First, the success. There is no other time in their lives when your sons and daughters will have the freedom to explore the range of intellectual opportunities we offer at Stanford. If they don’t explore them here and now, it is quite possible they never will. And that would be a terrible mistake. The undergraduate education they will get here is not job training, nor should it be, nor can it be. Its practical value comes from learning skills that can be broadly applied, in different settings, on different jobs and, crucially, as the demands and expectations in life and career change—as they certainly will.
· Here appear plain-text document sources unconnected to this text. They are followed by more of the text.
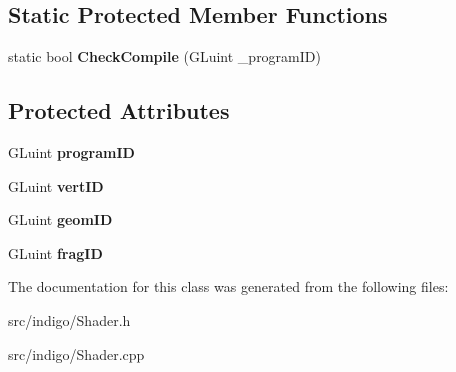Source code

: \subsection*{Static Protected Member Functions}
\begin{DoxyCompactItemize}
\item 
\mbox{\label{class_indigo_1_1_shader_a7176b98040bdee7b5e518ad2659d4680}} 
static bool {\bfseries Check\+Compile} (G\+Luint \+\_\+program\+ID)
\end{DoxyCompactItemize}
\subsection*{Protected Attributes}
\begin{DoxyCompactItemize}
\item 
\mbox{\label{class_indigo_1_1_shader_ad448c26cdd5ca4da70ad5567b7dc51b0}} 
G\+Luint {\bfseries program\+ID}
\item 
\mbox{\label{class_indigo_1_1_shader_a9bafec6d1d3f1421eb7da289dec5da22}} 
G\+Luint {\bfseries vert\+ID}
\item 
\mbox{\label{class_indigo_1_1_shader_a13de64bdbcf3eb519a56e538effb16b9}} 
G\+Luint {\bfseries geom\+ID}
\item 
\mbox{\label{class_indigo_1_1_shader_aa2a0d55b9045f923969de9dabb711f64}} 
G\+Luint {\bfseries frag\+ID}
\end{DoxyCompactItemize}


The documentation for this class was generated from the following files\+:\begin{DoxyCompactItemize}
\item 
src/indigo/Shader.\+h\item 
src/indigo/Shader.\+cpp\end{DoxyCompactItemize}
In other words, I hope your son or daughter hasn’t come to Stanford wedded to just one academic major leading inevitably to one life plan. Stanford’s undergraduate program is intentionally designed to encourage students to search for the sake of searching and to learn for the sake of learning. There will be completely new and potentially intimidating experiences they can choose, like the Introduction to the Humanities course, "Citizenship," which is team-taught by former president Gerhard Casper, a constitutional scholar; my colleague John Perry of Philosophy; and Ramón Saldívar of English. The course explores citizenship as expressed by great thinkers and as applied to political systems throughout history. Students read, for instance, Mencius, Plato, Locke, and Rousseau. There will be other new experiences they can choose as well, including freshman seminars, which are small classes of no more than 16 students.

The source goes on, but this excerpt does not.